## [Activity]
Look for the line that has "O roteamento introduz" in the material below; please repeat it and every line after it, exactly, up to and including the line that has "## 🔍 O que você vai aprender", and nothing else.

▼

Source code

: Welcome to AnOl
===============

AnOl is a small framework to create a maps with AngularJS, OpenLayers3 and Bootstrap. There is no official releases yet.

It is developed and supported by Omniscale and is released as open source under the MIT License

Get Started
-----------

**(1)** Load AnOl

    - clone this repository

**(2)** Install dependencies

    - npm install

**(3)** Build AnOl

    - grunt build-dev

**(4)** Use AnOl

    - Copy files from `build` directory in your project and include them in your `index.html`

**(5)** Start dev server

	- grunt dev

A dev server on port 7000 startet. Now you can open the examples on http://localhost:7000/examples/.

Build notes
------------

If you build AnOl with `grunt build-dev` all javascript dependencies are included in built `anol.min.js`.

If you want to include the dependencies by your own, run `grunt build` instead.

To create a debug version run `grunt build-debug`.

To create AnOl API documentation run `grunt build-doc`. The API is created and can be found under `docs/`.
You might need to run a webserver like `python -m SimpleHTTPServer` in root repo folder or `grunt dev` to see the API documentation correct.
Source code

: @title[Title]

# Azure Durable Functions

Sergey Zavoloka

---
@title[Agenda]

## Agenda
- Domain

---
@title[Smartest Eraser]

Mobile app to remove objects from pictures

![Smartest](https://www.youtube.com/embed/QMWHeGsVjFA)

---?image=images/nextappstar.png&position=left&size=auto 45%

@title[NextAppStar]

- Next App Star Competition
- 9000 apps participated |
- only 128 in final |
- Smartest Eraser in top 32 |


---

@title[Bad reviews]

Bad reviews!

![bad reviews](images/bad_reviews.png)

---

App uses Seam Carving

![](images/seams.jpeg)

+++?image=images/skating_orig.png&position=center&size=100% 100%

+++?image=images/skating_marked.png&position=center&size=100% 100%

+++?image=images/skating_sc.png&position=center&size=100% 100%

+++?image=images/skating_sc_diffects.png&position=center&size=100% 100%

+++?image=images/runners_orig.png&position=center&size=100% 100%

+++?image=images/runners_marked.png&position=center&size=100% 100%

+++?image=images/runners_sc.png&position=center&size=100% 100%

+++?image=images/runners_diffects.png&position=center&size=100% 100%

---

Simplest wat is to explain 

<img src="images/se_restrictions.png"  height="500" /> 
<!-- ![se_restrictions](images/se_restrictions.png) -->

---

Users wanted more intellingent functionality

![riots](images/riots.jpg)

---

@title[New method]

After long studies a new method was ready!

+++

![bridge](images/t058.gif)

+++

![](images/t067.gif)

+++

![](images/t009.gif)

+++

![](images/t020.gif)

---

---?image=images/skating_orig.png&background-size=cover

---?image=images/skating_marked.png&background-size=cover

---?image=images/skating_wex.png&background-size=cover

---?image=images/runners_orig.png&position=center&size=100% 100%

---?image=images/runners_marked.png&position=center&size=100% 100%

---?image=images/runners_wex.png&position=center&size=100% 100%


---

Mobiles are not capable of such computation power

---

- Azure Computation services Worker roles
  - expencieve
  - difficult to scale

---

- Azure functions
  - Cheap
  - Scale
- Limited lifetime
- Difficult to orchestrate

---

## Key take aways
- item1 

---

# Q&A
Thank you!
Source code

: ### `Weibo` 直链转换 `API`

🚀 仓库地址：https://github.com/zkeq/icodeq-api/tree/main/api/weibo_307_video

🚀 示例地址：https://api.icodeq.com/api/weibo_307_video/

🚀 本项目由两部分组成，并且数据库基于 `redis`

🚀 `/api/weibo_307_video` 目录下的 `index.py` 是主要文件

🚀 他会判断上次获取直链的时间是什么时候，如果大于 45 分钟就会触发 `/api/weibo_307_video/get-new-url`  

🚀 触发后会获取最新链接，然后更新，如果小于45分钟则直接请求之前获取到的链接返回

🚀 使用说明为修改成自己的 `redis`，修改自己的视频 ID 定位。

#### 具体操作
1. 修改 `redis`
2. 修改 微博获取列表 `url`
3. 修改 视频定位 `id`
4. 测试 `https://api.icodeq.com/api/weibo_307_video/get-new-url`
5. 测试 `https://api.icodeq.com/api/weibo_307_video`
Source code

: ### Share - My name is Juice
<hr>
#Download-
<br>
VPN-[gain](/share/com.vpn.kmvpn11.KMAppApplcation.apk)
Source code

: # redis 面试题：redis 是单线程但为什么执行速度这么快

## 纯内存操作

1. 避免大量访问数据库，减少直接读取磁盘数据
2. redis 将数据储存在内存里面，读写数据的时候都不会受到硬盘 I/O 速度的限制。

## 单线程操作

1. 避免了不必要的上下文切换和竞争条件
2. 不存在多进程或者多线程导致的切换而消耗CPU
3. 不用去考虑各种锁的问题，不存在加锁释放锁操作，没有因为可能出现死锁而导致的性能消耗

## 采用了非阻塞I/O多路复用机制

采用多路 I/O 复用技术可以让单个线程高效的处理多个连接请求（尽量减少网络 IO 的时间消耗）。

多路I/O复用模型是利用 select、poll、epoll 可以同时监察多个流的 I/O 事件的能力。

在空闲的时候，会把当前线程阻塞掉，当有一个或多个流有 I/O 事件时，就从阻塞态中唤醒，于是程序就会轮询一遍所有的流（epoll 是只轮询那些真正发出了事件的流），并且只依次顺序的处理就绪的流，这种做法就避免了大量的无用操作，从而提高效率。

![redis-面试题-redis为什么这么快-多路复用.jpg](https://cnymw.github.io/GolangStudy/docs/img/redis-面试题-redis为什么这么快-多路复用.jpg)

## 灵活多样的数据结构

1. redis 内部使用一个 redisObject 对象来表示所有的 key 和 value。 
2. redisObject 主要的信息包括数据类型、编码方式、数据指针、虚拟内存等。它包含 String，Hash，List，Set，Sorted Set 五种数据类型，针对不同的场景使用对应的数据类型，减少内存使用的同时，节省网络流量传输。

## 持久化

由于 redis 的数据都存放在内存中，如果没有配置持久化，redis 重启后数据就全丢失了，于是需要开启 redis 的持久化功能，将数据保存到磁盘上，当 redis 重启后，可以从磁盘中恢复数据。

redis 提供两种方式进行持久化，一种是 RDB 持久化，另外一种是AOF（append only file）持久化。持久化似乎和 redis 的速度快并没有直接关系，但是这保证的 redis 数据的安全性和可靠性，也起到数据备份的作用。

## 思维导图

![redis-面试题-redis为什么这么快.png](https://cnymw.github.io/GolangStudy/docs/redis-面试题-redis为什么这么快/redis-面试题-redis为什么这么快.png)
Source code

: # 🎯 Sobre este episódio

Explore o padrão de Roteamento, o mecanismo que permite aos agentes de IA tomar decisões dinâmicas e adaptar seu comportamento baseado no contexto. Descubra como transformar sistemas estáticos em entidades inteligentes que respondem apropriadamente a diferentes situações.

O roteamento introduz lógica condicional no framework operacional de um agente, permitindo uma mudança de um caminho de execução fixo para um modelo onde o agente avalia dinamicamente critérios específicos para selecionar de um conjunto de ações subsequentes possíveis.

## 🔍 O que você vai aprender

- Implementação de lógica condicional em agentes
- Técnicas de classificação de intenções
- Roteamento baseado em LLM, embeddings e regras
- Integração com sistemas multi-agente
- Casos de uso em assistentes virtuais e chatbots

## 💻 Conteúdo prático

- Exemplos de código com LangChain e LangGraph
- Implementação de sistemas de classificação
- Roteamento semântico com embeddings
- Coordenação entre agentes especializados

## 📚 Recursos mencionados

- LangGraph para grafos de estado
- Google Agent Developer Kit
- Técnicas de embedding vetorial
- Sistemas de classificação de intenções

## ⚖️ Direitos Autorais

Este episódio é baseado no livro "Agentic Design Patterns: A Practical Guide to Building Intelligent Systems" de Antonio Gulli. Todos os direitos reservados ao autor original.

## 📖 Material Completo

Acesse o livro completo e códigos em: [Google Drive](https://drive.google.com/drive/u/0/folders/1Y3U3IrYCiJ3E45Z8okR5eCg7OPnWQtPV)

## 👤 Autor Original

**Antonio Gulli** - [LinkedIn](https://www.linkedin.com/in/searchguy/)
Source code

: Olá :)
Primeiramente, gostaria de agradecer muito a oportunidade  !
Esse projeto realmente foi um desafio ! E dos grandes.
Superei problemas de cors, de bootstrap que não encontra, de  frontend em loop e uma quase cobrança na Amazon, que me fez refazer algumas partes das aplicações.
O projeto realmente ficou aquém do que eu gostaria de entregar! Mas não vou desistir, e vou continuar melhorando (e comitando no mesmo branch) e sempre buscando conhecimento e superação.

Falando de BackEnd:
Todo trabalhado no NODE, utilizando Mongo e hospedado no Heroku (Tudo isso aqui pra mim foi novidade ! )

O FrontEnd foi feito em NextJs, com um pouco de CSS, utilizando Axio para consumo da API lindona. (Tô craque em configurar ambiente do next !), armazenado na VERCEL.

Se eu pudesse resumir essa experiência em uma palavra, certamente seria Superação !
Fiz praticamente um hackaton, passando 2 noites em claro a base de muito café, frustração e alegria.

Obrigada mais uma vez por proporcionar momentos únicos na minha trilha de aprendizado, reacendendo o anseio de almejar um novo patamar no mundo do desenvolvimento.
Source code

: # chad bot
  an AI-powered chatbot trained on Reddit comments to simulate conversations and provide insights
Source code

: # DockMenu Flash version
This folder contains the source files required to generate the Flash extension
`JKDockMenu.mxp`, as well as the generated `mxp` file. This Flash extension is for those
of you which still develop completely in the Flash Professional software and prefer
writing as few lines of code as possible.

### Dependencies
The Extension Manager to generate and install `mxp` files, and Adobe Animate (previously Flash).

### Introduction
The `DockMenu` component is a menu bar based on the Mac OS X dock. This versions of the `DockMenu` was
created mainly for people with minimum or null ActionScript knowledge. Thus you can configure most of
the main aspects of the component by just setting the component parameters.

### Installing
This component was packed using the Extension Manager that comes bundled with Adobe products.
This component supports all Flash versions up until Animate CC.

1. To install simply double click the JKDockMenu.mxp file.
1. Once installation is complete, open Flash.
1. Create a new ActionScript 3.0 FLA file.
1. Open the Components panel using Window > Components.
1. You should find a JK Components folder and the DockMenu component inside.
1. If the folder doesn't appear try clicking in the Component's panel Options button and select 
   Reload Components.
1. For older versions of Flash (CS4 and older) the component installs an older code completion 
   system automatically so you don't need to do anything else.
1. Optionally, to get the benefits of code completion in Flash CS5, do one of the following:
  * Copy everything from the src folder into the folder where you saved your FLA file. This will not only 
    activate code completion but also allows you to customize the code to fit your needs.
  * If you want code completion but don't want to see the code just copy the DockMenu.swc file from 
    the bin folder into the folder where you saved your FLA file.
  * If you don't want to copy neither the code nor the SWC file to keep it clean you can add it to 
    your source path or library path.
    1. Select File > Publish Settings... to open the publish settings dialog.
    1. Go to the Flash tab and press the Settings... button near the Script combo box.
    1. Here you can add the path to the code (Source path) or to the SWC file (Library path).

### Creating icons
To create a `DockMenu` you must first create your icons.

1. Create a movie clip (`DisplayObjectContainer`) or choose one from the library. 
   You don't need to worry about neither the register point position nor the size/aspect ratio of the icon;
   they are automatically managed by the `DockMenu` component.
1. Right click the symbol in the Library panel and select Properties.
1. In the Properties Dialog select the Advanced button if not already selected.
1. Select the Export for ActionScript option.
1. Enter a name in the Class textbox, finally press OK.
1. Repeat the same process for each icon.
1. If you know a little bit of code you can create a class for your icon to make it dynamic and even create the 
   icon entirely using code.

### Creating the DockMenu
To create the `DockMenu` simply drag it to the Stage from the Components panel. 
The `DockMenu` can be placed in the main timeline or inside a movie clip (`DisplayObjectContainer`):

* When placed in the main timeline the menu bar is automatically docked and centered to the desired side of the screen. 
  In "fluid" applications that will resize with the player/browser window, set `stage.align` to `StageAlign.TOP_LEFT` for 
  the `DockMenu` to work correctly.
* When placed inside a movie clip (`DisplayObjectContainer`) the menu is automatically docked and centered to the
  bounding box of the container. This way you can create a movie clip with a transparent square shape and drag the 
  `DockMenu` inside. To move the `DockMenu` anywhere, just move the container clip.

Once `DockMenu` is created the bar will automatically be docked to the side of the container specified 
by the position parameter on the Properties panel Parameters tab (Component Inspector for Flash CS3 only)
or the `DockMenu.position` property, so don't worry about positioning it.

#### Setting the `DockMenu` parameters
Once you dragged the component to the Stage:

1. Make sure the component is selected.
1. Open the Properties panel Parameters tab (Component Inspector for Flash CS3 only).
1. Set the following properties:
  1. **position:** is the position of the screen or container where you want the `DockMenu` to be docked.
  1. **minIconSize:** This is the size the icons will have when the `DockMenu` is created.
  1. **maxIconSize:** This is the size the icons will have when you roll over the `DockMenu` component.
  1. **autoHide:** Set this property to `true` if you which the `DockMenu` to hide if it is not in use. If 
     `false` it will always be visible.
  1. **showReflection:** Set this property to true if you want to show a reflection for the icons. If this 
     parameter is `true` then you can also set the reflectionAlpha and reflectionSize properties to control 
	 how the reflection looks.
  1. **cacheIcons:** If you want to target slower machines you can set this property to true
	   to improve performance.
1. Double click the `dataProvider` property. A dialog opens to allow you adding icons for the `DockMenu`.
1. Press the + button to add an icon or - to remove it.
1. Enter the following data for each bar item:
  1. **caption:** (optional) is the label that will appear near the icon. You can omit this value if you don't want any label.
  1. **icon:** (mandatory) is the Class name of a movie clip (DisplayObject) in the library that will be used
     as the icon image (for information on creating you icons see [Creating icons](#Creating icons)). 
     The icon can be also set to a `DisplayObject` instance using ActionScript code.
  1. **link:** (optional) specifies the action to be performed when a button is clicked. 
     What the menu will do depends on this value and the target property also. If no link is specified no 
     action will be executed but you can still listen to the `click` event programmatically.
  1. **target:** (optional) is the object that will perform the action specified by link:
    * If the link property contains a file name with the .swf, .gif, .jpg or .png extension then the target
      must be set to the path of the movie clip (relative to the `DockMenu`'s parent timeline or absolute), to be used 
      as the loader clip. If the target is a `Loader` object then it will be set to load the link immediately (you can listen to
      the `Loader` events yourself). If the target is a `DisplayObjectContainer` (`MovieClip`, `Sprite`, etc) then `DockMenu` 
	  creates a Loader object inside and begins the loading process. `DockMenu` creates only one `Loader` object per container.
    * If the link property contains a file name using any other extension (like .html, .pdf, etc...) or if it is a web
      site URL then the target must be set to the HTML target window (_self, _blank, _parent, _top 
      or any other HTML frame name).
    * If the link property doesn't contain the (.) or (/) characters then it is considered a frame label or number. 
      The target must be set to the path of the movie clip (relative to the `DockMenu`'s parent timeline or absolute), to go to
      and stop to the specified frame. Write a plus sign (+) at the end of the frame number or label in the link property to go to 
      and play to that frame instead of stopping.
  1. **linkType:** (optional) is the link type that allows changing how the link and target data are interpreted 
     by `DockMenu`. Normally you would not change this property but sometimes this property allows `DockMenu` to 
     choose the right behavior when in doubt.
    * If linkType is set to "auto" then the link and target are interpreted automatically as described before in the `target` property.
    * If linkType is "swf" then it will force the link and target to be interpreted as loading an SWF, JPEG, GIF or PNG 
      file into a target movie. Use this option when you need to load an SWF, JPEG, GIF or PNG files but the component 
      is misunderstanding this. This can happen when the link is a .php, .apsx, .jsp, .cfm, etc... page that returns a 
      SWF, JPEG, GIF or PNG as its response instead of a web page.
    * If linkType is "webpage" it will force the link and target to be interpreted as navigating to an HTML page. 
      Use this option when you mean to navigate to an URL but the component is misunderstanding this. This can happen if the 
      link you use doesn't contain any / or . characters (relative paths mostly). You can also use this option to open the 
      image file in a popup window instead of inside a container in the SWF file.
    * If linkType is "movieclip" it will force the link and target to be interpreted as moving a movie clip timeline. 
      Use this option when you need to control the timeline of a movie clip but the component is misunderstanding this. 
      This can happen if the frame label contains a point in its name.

▲

## [Written reply]
O roteamento introduz lógica condicional no framework operacional de um agente, permitindo uma mudança de um caminho de execução fixo para um modelo onde o agente avalia dinamicamente critérios específicos para selecionar de um conjunto de ações subsequentes possíveis.

## 🔍 O que você vai aprender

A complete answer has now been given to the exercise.